= Farm and Ranch Lands Protection Program =

Farm and Ranch Lands Protection Program (FRPP) — The Natural Resources Conservation Service (NRCS) renamed the Farmland Protection Program (FPP) to the Farm and Ranch Lands Protection Program in 2003 to accurately reflect the resources eligible to participate in the program. The program established by the 1996 farm bill (P.L. 104-127) to fund the purchase of conservation easements of 170,000-340,000 acres of land having prime or unique soil or other desirable production qualities that are threatened by urban development. Eligibility depends upon already having a pending offer from a state or local government to protect qualifying land by limiting nonagricultural use.

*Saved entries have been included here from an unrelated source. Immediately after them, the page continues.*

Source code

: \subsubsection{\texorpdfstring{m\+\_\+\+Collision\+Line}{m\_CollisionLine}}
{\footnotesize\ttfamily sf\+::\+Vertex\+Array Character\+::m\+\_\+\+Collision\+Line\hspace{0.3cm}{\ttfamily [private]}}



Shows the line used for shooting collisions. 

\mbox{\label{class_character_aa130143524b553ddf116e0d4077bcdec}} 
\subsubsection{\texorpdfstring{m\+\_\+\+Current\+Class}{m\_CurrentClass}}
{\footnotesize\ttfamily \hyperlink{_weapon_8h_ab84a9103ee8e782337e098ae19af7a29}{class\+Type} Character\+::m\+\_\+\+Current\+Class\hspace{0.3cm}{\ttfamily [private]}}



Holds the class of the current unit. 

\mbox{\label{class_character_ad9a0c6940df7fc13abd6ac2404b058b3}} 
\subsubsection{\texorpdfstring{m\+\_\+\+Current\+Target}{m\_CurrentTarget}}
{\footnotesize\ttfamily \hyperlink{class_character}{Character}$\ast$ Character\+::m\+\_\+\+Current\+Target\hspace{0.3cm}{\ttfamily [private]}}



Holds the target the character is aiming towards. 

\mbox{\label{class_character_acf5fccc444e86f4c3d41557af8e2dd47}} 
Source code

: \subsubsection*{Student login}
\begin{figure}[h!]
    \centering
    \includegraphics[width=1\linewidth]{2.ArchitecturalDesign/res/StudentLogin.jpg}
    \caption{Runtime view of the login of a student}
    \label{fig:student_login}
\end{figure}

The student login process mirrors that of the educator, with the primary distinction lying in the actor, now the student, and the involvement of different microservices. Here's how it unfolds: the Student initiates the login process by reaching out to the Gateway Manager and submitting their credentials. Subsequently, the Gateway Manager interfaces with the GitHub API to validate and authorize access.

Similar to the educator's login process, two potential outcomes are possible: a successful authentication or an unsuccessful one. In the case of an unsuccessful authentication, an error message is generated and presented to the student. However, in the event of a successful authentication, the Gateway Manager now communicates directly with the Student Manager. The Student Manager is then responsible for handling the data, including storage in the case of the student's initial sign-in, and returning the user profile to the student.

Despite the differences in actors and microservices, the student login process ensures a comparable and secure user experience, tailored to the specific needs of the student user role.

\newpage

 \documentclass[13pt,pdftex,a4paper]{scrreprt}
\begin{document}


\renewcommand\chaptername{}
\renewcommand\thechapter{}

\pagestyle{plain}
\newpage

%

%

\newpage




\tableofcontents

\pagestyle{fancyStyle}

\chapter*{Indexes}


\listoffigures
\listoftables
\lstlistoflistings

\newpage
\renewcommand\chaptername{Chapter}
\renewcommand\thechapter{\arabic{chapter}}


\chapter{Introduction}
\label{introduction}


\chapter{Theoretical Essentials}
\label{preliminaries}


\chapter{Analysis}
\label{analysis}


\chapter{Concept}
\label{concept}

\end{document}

The 2002 farm bill (P.L. 107-171, Sec. 1241) reauthorized the program through FY2007 and provided mandatory funding from the Commodity Credit Corporation (CCC) that was $50 million in FY2002 and will rise to $125 million in FY2004, then slowly decline to $97 million in FY2007. Other changes expanded the definition of eligible land to include cropland, rangeland, grassland, pasture land, incidental forest land, and historic and archeological sites; expanded the list of eligible participants to include Indian tribes and non profit organizations that meet specified qualifications; and directed an unspecified portion of the program funds to carry out a farm viability program. According to the NRCS FY2005 budget request document, more than 306000 acre in 42 states have or soon will have easement contracts.

The Farm and Ranch Lands Protection Program was repealed in 2014 by the 2014 Farm Bill and replaced by the Agricultural Conservation Easement Program. Approximately 631,235 acres of land were enrolled before repeal and are now permanently protected as a result of this program.